Recorded data
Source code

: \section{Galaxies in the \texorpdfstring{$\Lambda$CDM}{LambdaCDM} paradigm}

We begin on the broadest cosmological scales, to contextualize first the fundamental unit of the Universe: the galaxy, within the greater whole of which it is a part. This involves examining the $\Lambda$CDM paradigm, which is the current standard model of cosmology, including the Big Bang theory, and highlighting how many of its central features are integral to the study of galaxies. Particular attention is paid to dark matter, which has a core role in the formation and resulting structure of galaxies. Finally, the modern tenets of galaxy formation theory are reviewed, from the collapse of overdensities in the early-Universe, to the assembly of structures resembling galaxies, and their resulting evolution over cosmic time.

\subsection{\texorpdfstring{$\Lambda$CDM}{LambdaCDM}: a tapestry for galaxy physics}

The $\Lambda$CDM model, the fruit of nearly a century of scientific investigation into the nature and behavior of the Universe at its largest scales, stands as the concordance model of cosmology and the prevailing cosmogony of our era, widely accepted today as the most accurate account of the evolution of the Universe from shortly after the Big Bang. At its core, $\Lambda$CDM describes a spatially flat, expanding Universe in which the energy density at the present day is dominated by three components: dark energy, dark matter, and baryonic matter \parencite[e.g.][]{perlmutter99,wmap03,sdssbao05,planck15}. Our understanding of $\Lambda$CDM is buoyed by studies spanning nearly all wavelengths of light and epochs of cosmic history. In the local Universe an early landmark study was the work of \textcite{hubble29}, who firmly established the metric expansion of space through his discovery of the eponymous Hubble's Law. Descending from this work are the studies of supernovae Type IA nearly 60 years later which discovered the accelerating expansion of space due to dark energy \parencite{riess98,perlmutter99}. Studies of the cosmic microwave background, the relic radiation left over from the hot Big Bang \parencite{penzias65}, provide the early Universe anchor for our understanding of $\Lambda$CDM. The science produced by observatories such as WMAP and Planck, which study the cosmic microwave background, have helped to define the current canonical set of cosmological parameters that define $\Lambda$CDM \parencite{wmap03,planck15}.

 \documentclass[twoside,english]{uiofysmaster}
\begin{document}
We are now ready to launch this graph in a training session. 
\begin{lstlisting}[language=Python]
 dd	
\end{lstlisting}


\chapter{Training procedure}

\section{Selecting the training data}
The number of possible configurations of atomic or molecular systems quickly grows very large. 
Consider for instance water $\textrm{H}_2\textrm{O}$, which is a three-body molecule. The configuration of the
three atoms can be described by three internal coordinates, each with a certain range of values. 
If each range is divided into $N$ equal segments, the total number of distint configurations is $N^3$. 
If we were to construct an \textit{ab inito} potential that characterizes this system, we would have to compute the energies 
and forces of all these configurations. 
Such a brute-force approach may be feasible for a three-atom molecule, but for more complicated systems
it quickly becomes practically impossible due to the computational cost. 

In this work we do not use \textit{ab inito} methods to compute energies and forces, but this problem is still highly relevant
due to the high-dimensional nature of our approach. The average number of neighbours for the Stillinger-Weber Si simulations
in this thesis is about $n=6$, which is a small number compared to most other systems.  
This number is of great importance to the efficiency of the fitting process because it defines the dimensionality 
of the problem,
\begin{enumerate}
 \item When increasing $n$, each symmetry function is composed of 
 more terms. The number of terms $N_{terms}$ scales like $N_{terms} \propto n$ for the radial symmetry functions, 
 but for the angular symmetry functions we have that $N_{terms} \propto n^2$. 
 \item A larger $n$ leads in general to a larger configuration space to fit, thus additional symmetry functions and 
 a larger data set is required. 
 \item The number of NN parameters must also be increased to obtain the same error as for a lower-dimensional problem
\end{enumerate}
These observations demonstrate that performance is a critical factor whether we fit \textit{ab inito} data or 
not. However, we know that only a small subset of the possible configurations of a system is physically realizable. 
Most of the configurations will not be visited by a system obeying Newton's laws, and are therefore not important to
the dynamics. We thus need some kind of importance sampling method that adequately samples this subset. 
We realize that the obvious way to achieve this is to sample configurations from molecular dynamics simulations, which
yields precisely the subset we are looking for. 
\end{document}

Exercise requirements:
Make an exact transcription of the entries.

Written response:
Source code

: \section{Galaxies in the \texorpdfstring{$\Lambda$CDM}{LambdaCDM} paradigm}

We begin on the broadest cosmological scales, to contextualize first the fundamental unit of the Universe: the galaxy, within the greater whole of which it is a part. This involves examining the $\Lambda$CDM paradigm, which is the current standard model of cosmology, including the Big Bang theory, and highlighting how many of its central features are integral to the study of galaxies. Particular attention is paid to dark matter, which has a core role in the formation and resulting structure of galaxies. Finally, the modern tenets of galaxy formation theory are reviewed, from the collapse of overdensities in the early-Universe, to the assembly of structures resembling galaxies, and their resulting evolution over cosmic time.

\subsection{\texorpdfstring{$\Lambda$CDM}{LambdaCDM}: a tapestry for galaxy physics}

The $\Lambda$CDM model, the fruit of nearly a century of scientific investigation into the nature and behavior of the Universe at its largest scales, stands as the concordance model of cosmology and the prevailing cosmogony of our era, widely accepted today as the most accurate account of the evolution of the Universe from shortly after the Big Bang. At its core, $\Lambda$CDM describes a spatially flat, expanding Universe in which the energy density at the present day is dominated by three components: dark energy, dark matter, and baryonic matter \parencite[e.g.][]{perlmutter99,wmap03,sdssbao05,planck15}. Our understanding of $\Lambda$CDM is buoyed by studies spanning nearly all wavelengths of light and epochs of cosmic history. In the local Universe an early landmark study was the work of \textcite{hubble29}, who firmly established the metric expansion of space through his discovery of the eponymous Hubble's Law. Descending from this work are the studies of supernovae Type IA nearly 60 years later which discovered the accelerating expansion of space due to dark energy \parencite{riess98,perlmutter99}. Studies of the cosmic microwave background, the relic radiation left over from the hot Big Bang \parencite{penzias65}, provide the early Universe anchor for our understanding of $\Lambda$CDM. The science produced by observatories such as WMAP and Planck, which study the cosmic microwave background, have helped to define the current canonical set of cosmological parameters that define $\Lambda$CDM \parencite{wmap03,planck15}.

 \documentclass[twoside,english]{uiofysmaster}
\begin{document}
We are now ready to launch this graph in a training session. 
\begin{lstlisting}[language=Python]
 dd	
\end{lstlisting}


\chapter{Training procedure}

\section{Selecting the training data}
The number of possible configurations of atomic or molecular systems quickly grows very large. 
Consider for instance water $\textrm{H}_2\textrm{O}$, which is a three-body molecule. The configuration of the
three atoms can be described by three internal coordinates, each with a certain range of values. 
If each range is divided into $N$ equal segments, the total number of distint configurations is $N^3$. 
If we were to construct an \textit{ab inito} potential that characterizes this system, we would have to compute the energies 
and forces of all these configurations. 
Such a brute-force approach may be feasible for a three-atom molecule, but for more complicated systems
it quickly becomes practically impossible due to the computational cost. 

In this work we do not use \textit{ab inito} methods to compute energies and forces, but this problem is still highly relevant
due to the high-dimensional nature of our approach. The average number of neighbours for the Stillinger-Weber Si simulations
in this thesis is about $n=6$, which is a small number compared to most other systems.  
This number is of great importance to the efficiency of the fitting process because it defines the dimensionality 
of the problem,
\begin{enumerate}
 \item When increasing $n$, each symmetry function is composed of 
 more terms. The number of terms $N_{terms}$ scales like $N_{terms} \propto n$ for the radial symmetry functions, 
 but for the angular symmetry functions we have that $N_{terms} \propto n^2$. 
 \item A larger $n$ leads in general to a larger configuration space to fit, thus additional symmetry functions and 
 a larger data set is required. 
 \item The number of NN parameters must also be increased to obtain the same error as for a lower-dimensional problem
\end{enumerate}
These observations demonstrate that performance is a critical factor whether we fit \textit{ab inito} data or 
not. However, we know that only a small subset of the possible configurations of a system is physically realizable. 
Most of the configurations will not be visited by a system obeying Newton's laws, and are therefore not important to
the dynamics. We thus need some kind of importance sampling method that adequately samples this subset. 
We realize that the obvious way to achieve this is to sample configurations from molecular dynamics simulations, which
yields precisely the subset we are looking for. 
\end{document}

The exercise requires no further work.